- [Saved data entries]
● ● ●
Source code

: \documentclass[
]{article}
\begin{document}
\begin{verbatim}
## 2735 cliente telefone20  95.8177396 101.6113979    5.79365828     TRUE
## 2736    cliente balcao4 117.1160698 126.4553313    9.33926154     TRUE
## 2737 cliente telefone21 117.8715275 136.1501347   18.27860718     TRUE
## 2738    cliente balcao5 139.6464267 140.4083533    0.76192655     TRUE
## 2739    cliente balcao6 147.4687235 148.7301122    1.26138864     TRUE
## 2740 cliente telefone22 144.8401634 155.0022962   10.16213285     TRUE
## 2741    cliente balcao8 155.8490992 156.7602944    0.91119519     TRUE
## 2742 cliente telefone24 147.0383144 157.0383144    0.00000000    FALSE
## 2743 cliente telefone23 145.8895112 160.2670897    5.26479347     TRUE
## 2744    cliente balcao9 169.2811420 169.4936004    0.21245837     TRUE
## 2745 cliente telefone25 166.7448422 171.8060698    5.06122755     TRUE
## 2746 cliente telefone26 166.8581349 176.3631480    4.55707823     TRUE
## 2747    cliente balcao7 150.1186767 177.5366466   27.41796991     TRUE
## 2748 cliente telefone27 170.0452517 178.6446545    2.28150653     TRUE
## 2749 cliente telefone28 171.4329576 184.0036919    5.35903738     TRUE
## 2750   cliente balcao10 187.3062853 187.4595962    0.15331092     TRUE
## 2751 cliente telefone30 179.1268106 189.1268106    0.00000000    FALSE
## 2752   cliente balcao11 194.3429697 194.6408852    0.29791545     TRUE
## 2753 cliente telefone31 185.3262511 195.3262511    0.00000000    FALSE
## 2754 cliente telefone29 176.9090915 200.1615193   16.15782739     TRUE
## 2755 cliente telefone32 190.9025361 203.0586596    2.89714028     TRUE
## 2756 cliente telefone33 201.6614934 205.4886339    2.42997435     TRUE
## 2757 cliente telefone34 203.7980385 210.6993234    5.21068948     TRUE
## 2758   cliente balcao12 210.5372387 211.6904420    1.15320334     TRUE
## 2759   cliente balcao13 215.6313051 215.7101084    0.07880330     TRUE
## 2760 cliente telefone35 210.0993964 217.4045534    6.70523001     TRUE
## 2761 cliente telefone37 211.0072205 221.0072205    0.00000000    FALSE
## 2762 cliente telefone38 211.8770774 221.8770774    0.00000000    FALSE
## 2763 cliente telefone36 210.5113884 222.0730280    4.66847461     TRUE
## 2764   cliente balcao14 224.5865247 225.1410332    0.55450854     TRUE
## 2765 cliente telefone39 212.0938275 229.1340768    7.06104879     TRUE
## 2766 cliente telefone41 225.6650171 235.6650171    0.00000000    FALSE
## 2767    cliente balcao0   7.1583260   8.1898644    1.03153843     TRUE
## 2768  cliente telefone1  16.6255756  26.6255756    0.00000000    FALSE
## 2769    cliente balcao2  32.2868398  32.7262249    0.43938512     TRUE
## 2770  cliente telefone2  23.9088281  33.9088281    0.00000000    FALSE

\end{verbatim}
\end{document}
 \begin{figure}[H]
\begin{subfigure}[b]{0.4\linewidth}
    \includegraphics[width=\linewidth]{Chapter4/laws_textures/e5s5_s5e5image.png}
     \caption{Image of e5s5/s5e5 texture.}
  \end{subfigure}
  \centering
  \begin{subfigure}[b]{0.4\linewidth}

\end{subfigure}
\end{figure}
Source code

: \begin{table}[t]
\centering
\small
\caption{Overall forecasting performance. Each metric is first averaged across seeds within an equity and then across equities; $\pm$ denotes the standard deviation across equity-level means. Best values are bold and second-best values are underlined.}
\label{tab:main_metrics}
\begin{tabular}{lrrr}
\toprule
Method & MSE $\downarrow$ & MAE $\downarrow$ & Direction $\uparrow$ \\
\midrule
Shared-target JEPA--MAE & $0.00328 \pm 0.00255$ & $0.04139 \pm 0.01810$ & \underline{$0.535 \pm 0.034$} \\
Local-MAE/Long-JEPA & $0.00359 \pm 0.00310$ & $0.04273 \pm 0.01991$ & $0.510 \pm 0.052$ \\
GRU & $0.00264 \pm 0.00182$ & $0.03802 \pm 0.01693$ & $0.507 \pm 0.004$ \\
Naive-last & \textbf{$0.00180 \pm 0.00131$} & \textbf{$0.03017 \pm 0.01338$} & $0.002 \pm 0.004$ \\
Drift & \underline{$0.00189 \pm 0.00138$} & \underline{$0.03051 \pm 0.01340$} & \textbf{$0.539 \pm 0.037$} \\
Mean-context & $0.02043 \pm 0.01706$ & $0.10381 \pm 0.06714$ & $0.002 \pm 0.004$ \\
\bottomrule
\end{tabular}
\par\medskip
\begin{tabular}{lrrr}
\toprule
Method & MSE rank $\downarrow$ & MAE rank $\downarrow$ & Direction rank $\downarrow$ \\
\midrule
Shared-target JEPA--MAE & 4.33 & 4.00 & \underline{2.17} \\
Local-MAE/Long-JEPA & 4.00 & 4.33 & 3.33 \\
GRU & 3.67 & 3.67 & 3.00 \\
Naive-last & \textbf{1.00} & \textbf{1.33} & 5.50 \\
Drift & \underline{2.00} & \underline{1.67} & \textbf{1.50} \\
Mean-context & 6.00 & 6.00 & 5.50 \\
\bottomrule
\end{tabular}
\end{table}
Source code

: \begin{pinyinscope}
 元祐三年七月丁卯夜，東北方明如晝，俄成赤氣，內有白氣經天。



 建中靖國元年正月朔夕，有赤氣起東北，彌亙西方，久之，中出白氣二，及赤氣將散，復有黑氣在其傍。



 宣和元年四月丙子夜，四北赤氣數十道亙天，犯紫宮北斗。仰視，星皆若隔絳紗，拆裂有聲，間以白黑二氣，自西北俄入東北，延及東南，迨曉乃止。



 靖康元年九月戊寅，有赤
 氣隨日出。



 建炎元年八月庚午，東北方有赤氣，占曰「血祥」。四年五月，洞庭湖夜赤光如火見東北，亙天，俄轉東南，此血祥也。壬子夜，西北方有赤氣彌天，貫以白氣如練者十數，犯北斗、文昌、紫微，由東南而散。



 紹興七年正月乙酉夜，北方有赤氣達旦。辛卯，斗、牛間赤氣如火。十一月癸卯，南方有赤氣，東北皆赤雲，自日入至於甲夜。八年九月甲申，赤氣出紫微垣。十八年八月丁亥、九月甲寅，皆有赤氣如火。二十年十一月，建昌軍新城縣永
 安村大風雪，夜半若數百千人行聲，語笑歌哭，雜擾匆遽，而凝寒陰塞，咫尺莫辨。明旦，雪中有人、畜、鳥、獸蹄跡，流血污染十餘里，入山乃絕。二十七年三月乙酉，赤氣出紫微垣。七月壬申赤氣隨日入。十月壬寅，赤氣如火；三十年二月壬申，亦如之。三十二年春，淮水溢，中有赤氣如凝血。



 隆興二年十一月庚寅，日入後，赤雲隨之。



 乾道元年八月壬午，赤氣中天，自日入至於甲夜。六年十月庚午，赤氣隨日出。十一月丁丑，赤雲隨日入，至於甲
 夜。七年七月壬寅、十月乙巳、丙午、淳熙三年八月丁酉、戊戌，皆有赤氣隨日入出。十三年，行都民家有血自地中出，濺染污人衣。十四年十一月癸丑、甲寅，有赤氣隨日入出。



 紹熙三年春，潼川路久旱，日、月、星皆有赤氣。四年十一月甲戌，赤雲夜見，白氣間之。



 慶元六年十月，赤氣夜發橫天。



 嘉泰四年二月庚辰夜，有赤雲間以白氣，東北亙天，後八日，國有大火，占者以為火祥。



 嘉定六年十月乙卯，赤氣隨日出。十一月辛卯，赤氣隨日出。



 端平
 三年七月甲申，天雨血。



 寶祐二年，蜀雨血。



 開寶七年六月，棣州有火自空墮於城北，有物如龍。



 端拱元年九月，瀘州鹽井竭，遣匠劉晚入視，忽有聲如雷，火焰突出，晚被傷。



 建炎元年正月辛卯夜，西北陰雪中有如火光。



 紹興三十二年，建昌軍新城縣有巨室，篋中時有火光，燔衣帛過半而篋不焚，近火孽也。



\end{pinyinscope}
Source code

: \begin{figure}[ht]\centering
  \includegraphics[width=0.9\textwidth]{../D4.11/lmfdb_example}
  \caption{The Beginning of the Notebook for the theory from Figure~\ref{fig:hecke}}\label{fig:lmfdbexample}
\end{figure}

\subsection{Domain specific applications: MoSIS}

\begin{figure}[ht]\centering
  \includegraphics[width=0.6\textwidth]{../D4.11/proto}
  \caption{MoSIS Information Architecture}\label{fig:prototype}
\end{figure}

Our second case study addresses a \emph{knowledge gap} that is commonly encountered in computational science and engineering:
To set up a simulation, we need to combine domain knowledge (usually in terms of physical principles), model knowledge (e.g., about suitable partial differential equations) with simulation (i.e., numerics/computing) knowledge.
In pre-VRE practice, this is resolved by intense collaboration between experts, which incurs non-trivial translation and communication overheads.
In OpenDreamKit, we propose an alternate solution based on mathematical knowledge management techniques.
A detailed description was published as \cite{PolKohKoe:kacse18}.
● ● ●
- [WORK ORDER] Filter the data, keeping only the lines that contain "Method".

- [RESPONSE TO THIS EXERCISE]
Method & MSE $\downarrow$ & MAE $\downarrow$ & Direction $\uparrow$ \\
Method & MSE rank $\downarrow$ & MAE rank $\downarrow$ & Direction rank $\downarrow$ \\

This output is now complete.